報道によると複数の省庁でつくる審査委員会が30日以内に解禁の影響について報告をまとめる。

国際人権団体などは女性の運転禁止をサウジの非民主的な政治状況の象徴として批判してきた。

サウジ政府は女性の雇用拡大を改革の大きな目標に掲げる。公共交通機関の整備が遅れているサウジで運転ができない女性は職場へ通う手段を見つけることが極めて難しかった。

サルマン国王の息子であるムハンマド皇太子が旗振り役となる改革は、景気の低迷や緊縮策の広がりで失速も指摘される。象徴的な自由化に踏み切ることで、再び改革に弾みをつけたい狙いもあるとみられる。

サウジは今後、人口が急増する。多額の原油収入を国民に分配する「国家丸抱え」の仕組みは続けられなくなる。
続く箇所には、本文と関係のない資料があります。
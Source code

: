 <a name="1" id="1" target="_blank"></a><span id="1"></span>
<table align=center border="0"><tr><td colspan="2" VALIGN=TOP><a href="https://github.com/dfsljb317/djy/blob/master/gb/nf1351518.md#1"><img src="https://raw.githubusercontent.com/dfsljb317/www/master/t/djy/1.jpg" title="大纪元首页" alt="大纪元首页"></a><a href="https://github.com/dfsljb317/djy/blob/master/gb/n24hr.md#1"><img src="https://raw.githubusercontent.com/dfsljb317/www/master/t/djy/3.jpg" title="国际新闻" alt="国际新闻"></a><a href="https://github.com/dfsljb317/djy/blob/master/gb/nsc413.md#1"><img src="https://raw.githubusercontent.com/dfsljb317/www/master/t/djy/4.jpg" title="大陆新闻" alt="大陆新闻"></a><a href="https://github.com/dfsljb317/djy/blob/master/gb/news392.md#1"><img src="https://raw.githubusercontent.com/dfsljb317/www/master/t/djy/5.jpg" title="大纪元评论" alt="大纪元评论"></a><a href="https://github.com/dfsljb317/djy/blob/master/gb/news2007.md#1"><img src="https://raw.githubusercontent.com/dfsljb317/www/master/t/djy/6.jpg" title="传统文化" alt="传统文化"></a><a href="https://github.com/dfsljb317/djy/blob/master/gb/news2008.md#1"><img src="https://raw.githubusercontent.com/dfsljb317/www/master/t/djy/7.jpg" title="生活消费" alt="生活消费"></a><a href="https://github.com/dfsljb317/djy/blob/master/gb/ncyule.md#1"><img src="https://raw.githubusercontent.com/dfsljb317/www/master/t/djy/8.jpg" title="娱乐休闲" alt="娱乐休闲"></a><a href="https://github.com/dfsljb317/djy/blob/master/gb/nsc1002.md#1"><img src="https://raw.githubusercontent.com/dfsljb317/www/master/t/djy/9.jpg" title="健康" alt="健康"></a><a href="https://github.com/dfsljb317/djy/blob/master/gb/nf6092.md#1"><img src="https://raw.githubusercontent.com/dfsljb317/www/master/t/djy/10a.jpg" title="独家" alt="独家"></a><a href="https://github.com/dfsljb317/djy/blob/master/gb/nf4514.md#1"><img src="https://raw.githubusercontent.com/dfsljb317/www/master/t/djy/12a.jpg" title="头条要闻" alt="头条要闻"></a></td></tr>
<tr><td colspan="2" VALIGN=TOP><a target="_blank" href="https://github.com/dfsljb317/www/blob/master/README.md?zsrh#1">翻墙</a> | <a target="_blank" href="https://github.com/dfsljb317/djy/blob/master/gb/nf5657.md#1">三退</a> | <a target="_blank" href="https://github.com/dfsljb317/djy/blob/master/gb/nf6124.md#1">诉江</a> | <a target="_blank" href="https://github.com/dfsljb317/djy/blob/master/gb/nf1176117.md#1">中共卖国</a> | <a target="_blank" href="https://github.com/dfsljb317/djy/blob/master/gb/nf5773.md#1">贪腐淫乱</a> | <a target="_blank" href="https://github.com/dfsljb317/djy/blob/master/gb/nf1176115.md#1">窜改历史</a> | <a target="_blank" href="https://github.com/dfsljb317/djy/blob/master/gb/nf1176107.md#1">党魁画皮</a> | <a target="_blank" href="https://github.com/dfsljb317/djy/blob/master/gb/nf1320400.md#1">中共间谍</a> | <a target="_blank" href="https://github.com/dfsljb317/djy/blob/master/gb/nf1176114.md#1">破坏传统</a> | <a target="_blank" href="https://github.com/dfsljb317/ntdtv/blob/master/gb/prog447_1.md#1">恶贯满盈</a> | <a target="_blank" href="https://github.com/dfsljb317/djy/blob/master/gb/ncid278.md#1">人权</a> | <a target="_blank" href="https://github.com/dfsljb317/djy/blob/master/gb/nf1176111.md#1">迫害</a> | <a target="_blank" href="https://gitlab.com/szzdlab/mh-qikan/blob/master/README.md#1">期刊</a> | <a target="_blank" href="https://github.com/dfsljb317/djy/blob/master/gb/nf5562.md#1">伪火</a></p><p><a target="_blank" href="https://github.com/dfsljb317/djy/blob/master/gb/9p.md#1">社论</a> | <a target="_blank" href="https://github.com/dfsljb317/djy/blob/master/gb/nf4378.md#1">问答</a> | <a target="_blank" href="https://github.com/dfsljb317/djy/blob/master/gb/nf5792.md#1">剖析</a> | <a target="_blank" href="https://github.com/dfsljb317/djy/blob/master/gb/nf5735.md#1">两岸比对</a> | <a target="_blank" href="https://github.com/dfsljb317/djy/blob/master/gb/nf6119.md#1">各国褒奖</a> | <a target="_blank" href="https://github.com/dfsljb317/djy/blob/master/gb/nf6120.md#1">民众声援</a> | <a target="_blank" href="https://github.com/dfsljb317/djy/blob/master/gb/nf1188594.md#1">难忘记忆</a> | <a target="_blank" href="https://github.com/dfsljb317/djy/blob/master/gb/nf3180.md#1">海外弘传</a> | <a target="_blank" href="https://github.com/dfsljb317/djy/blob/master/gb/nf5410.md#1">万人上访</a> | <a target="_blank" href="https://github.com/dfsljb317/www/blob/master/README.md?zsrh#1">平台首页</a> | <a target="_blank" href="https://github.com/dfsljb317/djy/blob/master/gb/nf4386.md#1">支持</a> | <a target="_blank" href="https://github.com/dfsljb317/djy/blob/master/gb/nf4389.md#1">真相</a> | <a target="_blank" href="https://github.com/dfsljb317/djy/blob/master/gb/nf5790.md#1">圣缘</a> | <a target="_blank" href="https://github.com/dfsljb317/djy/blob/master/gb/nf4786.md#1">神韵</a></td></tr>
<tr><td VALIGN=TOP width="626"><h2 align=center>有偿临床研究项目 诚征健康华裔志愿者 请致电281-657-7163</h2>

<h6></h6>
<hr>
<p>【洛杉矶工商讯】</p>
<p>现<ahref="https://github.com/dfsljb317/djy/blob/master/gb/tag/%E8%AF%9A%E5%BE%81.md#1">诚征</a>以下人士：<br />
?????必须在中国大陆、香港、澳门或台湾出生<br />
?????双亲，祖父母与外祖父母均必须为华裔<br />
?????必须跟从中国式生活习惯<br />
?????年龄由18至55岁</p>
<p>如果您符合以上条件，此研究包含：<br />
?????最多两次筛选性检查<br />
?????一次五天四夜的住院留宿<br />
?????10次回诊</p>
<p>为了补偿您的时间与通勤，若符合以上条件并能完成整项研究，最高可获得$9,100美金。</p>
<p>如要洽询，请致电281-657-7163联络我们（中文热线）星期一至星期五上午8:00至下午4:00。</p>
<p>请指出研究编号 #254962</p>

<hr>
外国企業の誘致などを通じて経済を多様化し、民間部門で雇用をつくりだす必要に迫られている。

イスラム教スンニ派の厳しい戒律を重んじる宗教界は、サウジの建国以来、きわめて大きな地位を占めてきた。女性の人権拡大や経済開放を「非イスラム的」と考える保守的な宗教関係者の不満はくすぶっているとみられる。